### Prompt
Leave out the pictures, and retype only the lines from the beginning of the material through the line that contains "yolanda, díaz, vice", including both.

### Exercise material
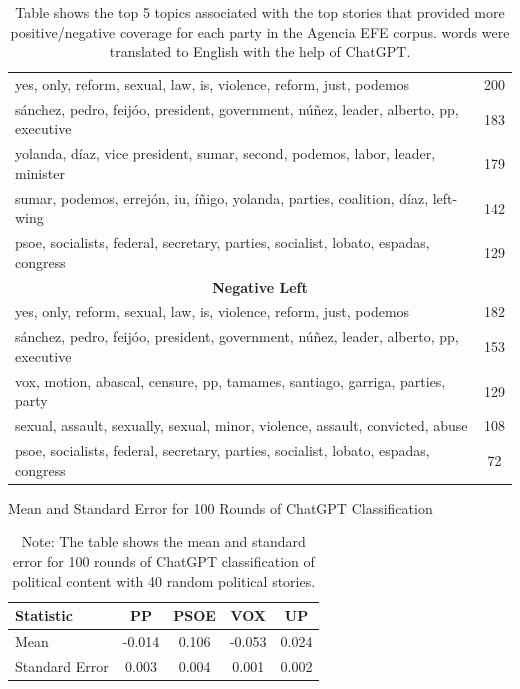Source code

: \documentclass[12pt]{article}
\begin{document}
\begin{table}[!htb]
\begin{tabular}{|l|c|}
		\hline
		yes, only, reform, sexual, law, is, violence, reform, just, podemos & 200 \\
		sánchez, pedro, feijóo, president, government, núñez, leader, alberto, pp, executive & 183 \\
		yolanda, díaz, vice president, sumar, second, podemos, labor, leader, minister & 179 \\
		sumar, podemos, errejón, iu, íñigo, yolanda, parties, coalition, díaz, left-wing & 142 \\
		psoe, socialists, federal, secretary, parties, socialist, lobato, espadas, congress & 129 \\
		\hline
		\multicolumn{2}{|c|}{\textbf{Negative Left}} \\
		\hline
		yes, only, reform, sexual, law, is, violence, reform, just, podemos & 182 \\
		sánchez, pedro, feijóo, president, government, núñez, leader, alberto, pp, executive & 153 \\
		vox, motion, abascal, censure, pp, tamames, santiago, garriga, parties, party & 129 \\
		sexual, assault, sexually, sexual, minor, violence, assault, convicted, abuse & 108 \\
		psoe, socialists, federal, secretary, parties, socialist, lobato, espadas, congress & 72 \\
		\hline
	\end{tabular}
	\caption{Table shows the top 5 topics associated with the top stories that provided more positive/negative coverage for each party in the Agencia EFE corpus. words were translated to English with the help of ChatGPT. }
\end{table}

	
	
	
	\begin{table}[!htb]
		\centering
		\caption{Mean and Standard Error for 100 Rounds of ChatGPT Classification}
		\begin{tabular}{|l|c|c|c|c|}
			\hline
			\textbf{Statistic} & \textbf{PP} & \textbf{PSOE} & \textbf{VOX} & \textbf{UP} \\
			\hline
			Mean & -0.014 & 0.106 & -0.053 & 0.024 \\
			Standard Error & 0.003 & 0.004 & 0.001 & 0.002 \\
			\hline
		\end{tabular}
		\caption*{Note: The table shows the mean and standard error for 100 rounds of ChatGPT classification of political content with 40 random political stories.}
		\label{tab:table_stability}
	\end{table}
	
\end{document}
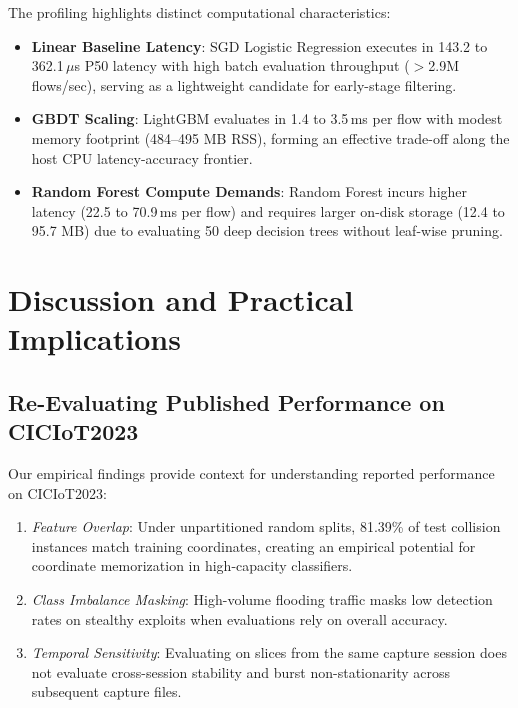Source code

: \documentclass[conference,10pt,twocolumn]{IEEEtran}
\begin{document}
The profiling highlights distinct computational characteristics:
\begin{itemize}
    \item \textbf{Linear Baseline Latency}: SGD Logistic Regression executes in 143.2 to 362.1\,$\mu$s P50 latency with high batch evaluation throughput ($>$2.9M flows/sec), serving as a lightweight candidate for early-stage filtering.
    \item \textbf{GBDT Scaling}: LightGBM evaluates in 1.4 to 3.5\,ms per flow with modest memory footprint (484--495 MB RSS), forming an effective trade-off along the host CPU latency-accuracy frontier.
    \item \textbf{Random Forest Compute Demands}: Random Forest incurs higher latency (22.5 to 70.9\,ms per flow) and requires larger on-disk storage (12.4 to 95.7 MB) due to evaluating 50 deep decision trees without leaf-wise pruning.
\end{itemize}

\section{Discussion and Practical Implications}
\label{sec:discussion}

\subsection{Re-Evaluating Published Performance on CICIoT2023}
Our empirical findings provide context for understanding reported performance on CICIoT2023:
\begin{enumerate}
    \item \textit{Feature Overlap}: Under unpartitioned random splits, 81.39\% of test collision instances match training coordinates, creating an empirical potential for coordinate memorization in high-capacity classifiers.
    \item \textit{Class Imbalance Masking}: High-volume flooding traffic masks low detection rates on stealthy exploits when evaluations rely on overall accuracy.
    \item \textit{Temporal Sensitivity}: Evaluating on slices from the same capture session does not evaluate cross-session stability and burst non-stationarity across subsequent capture files.
\end{enumerate}
\end{document}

### Solution for this problem
Source code

: \documentclass[12pt]{article}
\begin{document}
\begin{table}[!htb]
\begin{tabular}{|l|c|}
		\hline
		yes, only, reform, sexual, law, is, violence, reform, just, podemos & 200 \\
		sánchez, pedro, feijóo, president, government, núñez, leader, alberto, pp, executive & 183 \\
		yolanda, díaz, vice president, sumar, second, podemos, labor, leader, minister & 179 \\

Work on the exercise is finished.